Persistence of Memory

Salvador Dali’s masterpiece, The Persistence of Memory, is one of the most recognizable works of art in the world. The critic Dawn Ades described it as “a Surrealist meditation on the collapse of our notions of a fixed cosmic order” induced by Einstein’s penetrating analysis of the concepts of time and space in the physical world. Just as Dali’s Persistence of Memory demarcated the transition from age-old conceptions of time and space in physics, so does the computational concept of persistence of memory mark the transition from sequential time and mutable space to parallel time and immutable space.

A short while ago I described the distinction between parallelism and concurrency in terms of a cost model that assigns a parallel, as well as sequential, time complexity to a program. Parallelism is all about efficiency, not semantics; the meaning of a program is not affected by whether it is executed on one processor or many. Functional languages expose parallelism by limiting sequential dependencies among the parts of a computation; imperative languages introduce inessential dependencies that impede parallelism.
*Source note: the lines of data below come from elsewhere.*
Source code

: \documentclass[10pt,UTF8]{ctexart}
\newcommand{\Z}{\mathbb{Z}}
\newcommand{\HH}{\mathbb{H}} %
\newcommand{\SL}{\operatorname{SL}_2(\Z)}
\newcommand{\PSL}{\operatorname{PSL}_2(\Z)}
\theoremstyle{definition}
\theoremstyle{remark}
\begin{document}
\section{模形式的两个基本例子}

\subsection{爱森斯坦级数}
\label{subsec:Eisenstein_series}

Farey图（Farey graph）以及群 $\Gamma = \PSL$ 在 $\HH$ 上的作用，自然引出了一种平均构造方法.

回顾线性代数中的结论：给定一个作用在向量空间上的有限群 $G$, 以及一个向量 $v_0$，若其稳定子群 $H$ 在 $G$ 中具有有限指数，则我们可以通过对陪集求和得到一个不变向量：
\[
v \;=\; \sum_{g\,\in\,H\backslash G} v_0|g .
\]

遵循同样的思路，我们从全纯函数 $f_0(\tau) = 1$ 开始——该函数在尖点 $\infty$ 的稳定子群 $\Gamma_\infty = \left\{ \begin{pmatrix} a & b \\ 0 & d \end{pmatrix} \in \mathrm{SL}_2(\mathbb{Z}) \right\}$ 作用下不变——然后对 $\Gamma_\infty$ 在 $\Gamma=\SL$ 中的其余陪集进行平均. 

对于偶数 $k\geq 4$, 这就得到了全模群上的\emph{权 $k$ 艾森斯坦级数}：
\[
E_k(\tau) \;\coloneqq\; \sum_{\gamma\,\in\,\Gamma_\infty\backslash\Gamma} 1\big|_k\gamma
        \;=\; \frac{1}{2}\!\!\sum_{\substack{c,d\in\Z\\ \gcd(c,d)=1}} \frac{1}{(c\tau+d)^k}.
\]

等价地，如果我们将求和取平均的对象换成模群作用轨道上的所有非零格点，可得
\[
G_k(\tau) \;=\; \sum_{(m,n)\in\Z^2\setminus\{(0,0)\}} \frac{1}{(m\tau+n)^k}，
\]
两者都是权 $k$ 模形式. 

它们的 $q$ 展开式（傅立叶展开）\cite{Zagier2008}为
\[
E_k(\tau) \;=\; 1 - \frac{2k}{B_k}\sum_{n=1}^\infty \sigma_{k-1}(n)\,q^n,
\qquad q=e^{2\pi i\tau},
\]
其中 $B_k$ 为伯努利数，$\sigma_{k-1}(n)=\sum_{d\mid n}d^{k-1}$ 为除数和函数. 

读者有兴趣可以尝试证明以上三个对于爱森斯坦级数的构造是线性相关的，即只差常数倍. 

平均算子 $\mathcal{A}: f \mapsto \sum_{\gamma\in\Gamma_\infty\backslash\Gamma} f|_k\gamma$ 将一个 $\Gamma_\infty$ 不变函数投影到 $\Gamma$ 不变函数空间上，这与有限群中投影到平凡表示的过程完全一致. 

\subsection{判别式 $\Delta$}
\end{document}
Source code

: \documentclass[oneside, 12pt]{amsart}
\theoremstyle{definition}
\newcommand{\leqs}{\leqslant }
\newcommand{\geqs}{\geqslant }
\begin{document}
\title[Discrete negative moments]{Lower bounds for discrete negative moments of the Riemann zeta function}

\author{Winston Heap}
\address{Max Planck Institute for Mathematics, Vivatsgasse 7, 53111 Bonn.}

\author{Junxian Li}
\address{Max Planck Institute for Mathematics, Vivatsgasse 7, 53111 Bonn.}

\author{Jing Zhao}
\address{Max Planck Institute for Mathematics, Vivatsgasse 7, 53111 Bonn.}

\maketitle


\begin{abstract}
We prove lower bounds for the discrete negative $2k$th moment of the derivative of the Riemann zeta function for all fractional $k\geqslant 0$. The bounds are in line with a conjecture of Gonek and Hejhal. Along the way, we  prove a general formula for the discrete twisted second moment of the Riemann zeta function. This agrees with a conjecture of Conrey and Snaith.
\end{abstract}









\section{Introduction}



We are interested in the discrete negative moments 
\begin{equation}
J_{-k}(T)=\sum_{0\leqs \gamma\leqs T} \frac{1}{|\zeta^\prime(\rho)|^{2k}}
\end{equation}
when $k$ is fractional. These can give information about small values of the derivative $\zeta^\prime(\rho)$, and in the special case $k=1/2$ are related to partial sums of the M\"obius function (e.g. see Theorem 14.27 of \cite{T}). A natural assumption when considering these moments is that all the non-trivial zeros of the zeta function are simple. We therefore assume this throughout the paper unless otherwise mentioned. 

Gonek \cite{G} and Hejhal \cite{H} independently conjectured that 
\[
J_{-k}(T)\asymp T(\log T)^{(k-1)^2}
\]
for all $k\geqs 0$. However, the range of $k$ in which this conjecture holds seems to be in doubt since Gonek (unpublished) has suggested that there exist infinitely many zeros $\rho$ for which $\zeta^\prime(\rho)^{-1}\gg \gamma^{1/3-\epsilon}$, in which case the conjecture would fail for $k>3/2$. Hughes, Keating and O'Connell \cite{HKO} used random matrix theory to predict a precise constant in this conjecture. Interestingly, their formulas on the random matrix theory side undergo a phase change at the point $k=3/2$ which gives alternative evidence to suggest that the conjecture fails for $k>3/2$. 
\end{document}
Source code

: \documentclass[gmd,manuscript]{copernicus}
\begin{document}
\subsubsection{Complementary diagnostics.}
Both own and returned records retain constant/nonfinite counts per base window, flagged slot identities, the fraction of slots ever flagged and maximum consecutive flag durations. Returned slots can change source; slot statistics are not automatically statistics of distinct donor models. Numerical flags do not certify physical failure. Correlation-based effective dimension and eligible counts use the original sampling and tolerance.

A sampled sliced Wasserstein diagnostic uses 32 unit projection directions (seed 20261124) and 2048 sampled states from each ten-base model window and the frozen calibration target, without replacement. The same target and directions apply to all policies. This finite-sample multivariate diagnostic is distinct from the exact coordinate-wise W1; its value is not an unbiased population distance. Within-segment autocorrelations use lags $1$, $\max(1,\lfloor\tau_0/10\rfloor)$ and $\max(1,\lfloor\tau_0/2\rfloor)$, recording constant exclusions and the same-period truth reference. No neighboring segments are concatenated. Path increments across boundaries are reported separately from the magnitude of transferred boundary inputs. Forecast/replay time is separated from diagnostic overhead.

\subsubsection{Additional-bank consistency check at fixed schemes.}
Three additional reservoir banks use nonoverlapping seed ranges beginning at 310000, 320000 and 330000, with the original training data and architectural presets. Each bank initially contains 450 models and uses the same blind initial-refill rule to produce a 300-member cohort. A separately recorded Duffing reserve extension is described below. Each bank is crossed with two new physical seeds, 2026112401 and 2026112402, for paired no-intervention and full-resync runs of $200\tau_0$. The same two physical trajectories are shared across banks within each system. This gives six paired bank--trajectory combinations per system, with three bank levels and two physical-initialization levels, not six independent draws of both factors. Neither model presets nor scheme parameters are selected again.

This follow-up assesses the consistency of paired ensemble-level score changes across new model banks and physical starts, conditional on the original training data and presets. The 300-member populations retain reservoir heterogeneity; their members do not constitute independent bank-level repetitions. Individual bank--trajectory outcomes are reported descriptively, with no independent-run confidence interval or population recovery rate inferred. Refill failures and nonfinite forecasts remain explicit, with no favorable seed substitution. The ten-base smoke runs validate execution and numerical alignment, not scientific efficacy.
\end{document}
Another critical ingredient for parallelism is the concept of a persistent data structure, one for which its associated operations transform, rather than alter, it. A persistent dictionary, for example, has the characteristic that inserting an element results in a new dictionary with an expanded domain; the old dictionary persists, and is still available for further transformation. When calculating the sum of 2 and 2, resulting in 4, no one imagines that the 2’s are “used up” in the process! Nor does one worry whether the sum of 1 and 3 is the “same” 4 or a “different” 4! The very question is absurd (or, more precisely, trivial). So why do we worry about whether the result of inserting 2 into dict “uses up” the old dict? And why do we worry about whether inserting 2 into the empty dictionary twice results in the “same” dictionary or a “different” one?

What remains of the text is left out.